EXAMPLE 9 2 g of 1,2-isopropylidene glucofuranosido-6-palmitate swell in 8 ml of gasoline (white spirit, petroleum ether 50 to 70 ° C.) in 23 hours to form a gel-like mass, while with 8 ml of edible oil it is no longer at room temperature after 7.5 hours flowing gel-like mass is obtained. Example 10 If 2 g of sugar ester derivative obtained from 1,2-isopropylidene glucose and edible oil are treated with 8 ml of gasoline (white spirit, petroleum ether 50 to 70 ° C.) or with 8 ml of edible oil as in Examples 6 and 7, are the times that the 2 g of the sugar ester derivative need to swell and to form a gel-like mass that just no longer flows at room temperature, with 8 ml gasoline 13/4 hours and with 8 ml cooking oil 1/2 hour.

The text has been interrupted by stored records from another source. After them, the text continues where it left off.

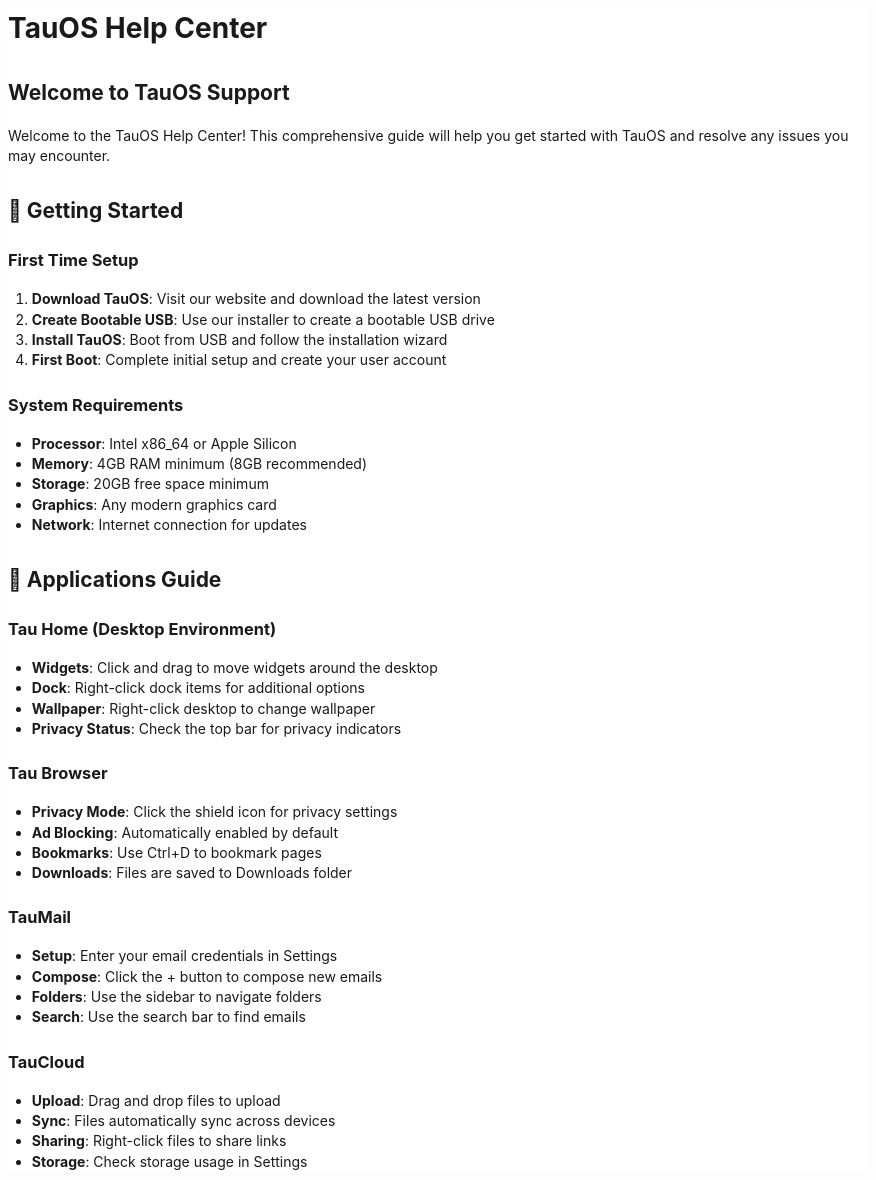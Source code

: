 # TauOS Help Center

## Welcome to TauOS Support

Welcome to the TauOS Help Center! This comprehensive guide will help you get started with TauOS and resolve any issues you may encounter.

## 🚀 Getting Started

### First Time Setup
1. **Download TauOS**: Visit our website and download the latest version
2. **Create Bootable USB**: Use our installer to create a bootable USB drive
3. **Install TauOS**: Boot from USB and follow the installation wizard
4. **First Boot**: Complete initial setup and create your user account

### System Requirements
- **Processor**: Intel x86_64 or Apple Silicon
- **Memory**: 4GB RAM minimum (8GB recommended)
- **Storage**: 20GB free space minimum
- **Graphics**: Any modern graphics card
- **Network**: Internet connection for updates

## 📱 Applications Guide

### Tau Home (Desktop Environment)
- **Widgets**: Click and drag to move widgets around the desktop
- **Dock**: Right-click dock items for additional options
- **Wallpaper**: Right-click desktop to change wallpaper
- **Privacy Status**: Check the top bar for privacy indicators

### Tau Browser
- **Privacy Mode**: Click the shield icon for privacy settings
- **Ad Blocking**: Automatically enabled by default
- **Bookmarks**: Use Ctrl+D to bookmark pages
- **Downloads**: Files are saved to Downloads folder

### TauMail
- **Setup**: Enter your email credentials in Settings
- **Compose**: Click the + button to compose new emails
- **Folders**: Use the sidebar to navigate folders
- **Search**: Use the search bar to find emails

### TauCloud
- **Upload**: Drag and drop files to upload
- **Sync**: Files automatically sync across devices
- **Sharing**: Right-click files to share links
- **Storage**: Check storage usage in Settings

Example 11 If the gel-like mass obtained by swelling 200 mg 1,2-isopropylidene glucofuranosido-6-stearate was obtained in 3 g of paraffin and 7 g of white spirit is left to stand for 24 hours, during this time 98 mg of white spirit evaporate, while a mixture of 3 g paraffin and 7 g white spirit in 24 hours 820 mg white spirit loses. This shows quite impressively that in gels obtained in this way as here z. B. the gasoline is not just mixed in as a solvent, but similar the z. B. swelling processes known from bentonite in the molecular structure of the sugar ester derivative must be included.

The production of the sugar esters described is not claimed here.

Claims (1)

Claim: Use of sugar ester derivatives of the general formula in which R1 and / or R2 are hydrogen or a lower alkyl radical, which can also be halogenated, and R3 is an acyl radical of a higher saturated or unsaturated fatty acid, as a swelling and gelling agent for saturated and unsaturated hydrocarbons with at least 5 carbon atoms and for those compounds which contain a longer saturated or unsaturated hydrocarbon radical with at least 5 carbon atoms. Older patents considered German Patent No. 1091687.